The Institutional Animal Care and Use Committee (IACUC) reviewed and approved protocols for Columbia University’s program for the humane care and use of animals and inspects the animal facilities and investigator laboratories. Evaluation of the implanted devices was performed in compliance with Animal Welfare and Columbia’s IACUC regulations under the approved IACUC protocol. C57BL/6J (stock number 000664) mice were obtained from Jackson Laboratories and housed in Columbia’s ICM facility. Surgeries were performed in animals 12–24 weeks old.
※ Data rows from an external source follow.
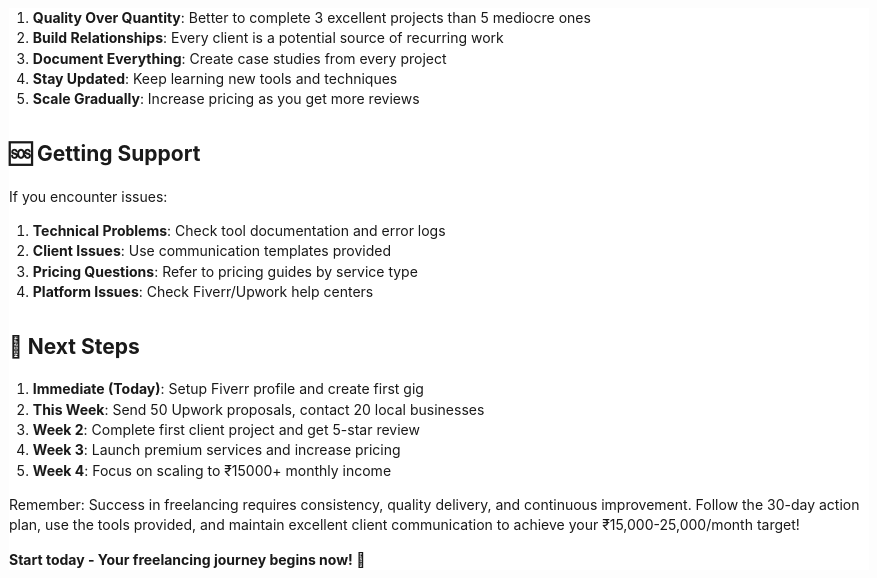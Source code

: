 1. **Quality Over Quantity**: Better to complete 3 excellent projects than 5 mediocre ones
2. **Build Relationships**: Every client is a potential source of recurring work
3. **Document Everything**: Create case studies from every project
4. **Stay Updated**: Keep learning new tools and techniques
5. **Scale Gradually**: Increase pricing as you get more reviews

## 🆘 Getting Support

If you encounter issues:

1. **Technical Problems**: Check tool documentation and error logs
2. **Client Issues**: Use communication templates provided
3. **Pricing Questions**: Refer to pricing guides by service type
4. **Platform Issues**: Check Fiverr/Upwork help centers

## 🚀 Next Steps

1. **Immediate (Today)**: Setup Fiverr profile and create first gig
2. **This Week**: Send 50 Upwork proposals, contact 20 local businesses
3. **Week 2**: Complete first client project and get 5-star review
4. **Week 3**: Launch premium services and increase pricing
5. **Week 4**: Focus on scaling to ₹15000+ monthly income

Remember: Success in freelancing requires consistency, quality delivery, and continuous improvement. Follow the 30-day action plan, use the tools provided, and maintain excellent client communication to achieve your ₹15,000-25,000/month target!

**Start today - Your freelancing journey begins now! 🚀**
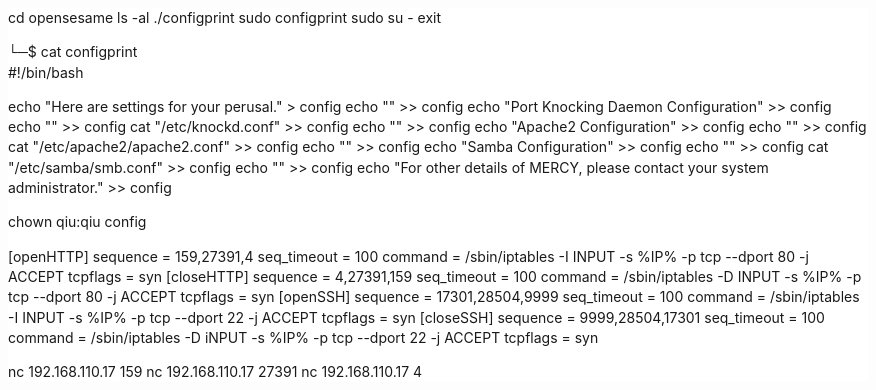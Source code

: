 cd opensesame
ls -al
./configprint
sudo configprint
sudo su -
exit


└─$ cat configprint         
#!/bin/bash

echo "Here are settings for your perusal." > config
echo "" >> config
echo "Port Knocking Daemon Configuration" >> config
echo "" >> config
cat "/etc/knockd.conf" >> config
echo "" >> config
echo "Apache2 Configuration" >> config
echo "" >> config
cat "/etc/apache2/apache2.conf" >> config
echo "" >> config
echo "Samba Configuration" >> config
echo "" >> config
cat "/etc/samba/smb.conf" >> config
echo "" >> config
echo "For other details of MERCY, please contact your system administrator." >> config

chown qiu:qiu config



[openHTTP]
        sequence    = 159,27391,4
        seq_timeout = 100
        command     = /sbin/iptables -I INPUT -s %IP% -p tcp --dport 80 -j ACCEPT
        tcpflags    = syn
[closeHTTP]
        sequence    = 4,27391,159
        seq_timeout = 100
        command     = /sbin/iptables -D INPUT -s %IP% -p tcp --dport 80 -j ACCEPT
        tcpflags    = syn
[openSSH]
        sequence    = 17301,28504,9999
        seq_timeout = 100
        command     = /sbin/iptables -I INPUT -s %IP% -p tcp --dport 22 -j ACCEPT
        tcpflags    = syn
[closeSSH]
        sequence    = 9999,28504,17301
        seq_timeout = 100
        command     = /sbin/iptables -D iNPUT -s %IP% -p tcp --dport 22 -j ACCEPT
        tcpflags    = syn


nc 192.168.110.17 159
nc 192.168.110.17 27391
nc 192.168.110.17 4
Mice were anesthetized with 1 g/kg urethane administered intraperitoneal and placed on a heating pad lying on the ventral side. The left hindlimb and palm were fixed facing up to a base by means of cyanoacrylate glue (Krazy Glue) to minimize movement caused by breathing. With the posterior region of the limb facing up, the skin and underlying tissue were cut open with fine scissors to reveal the gastrocnemius muscle at an approximate distance of 1 cm from the Achilles tendon. The device was placed between the skin and the muscle, without further fixation. The skin was closed, covering the device.

In vivo experiments

The mouse was placed on an acoustic absorber (Aptflex F28, Precision Acoustics) with the hindlimb fixed by means of a cyanoacrylate glue after surgery. A heating pad was placed under the absorber to assist in maintaining the animal’s body temperature. The L12-3V linear array ultrasound probe (Verasonics Inc.) was fixated by a chemical stand, and placed on top of the hindlimb without touching the hindlimb itself. An ultrasound-clear transmission gel (Aquasonic) was applied over the hindlimb to fill the gap between the probe and the muscle, serving as the default acoustic medium. The ultrasound program identical to that described in section Tissue Phantom Experiment is used to communicate to the implanted device.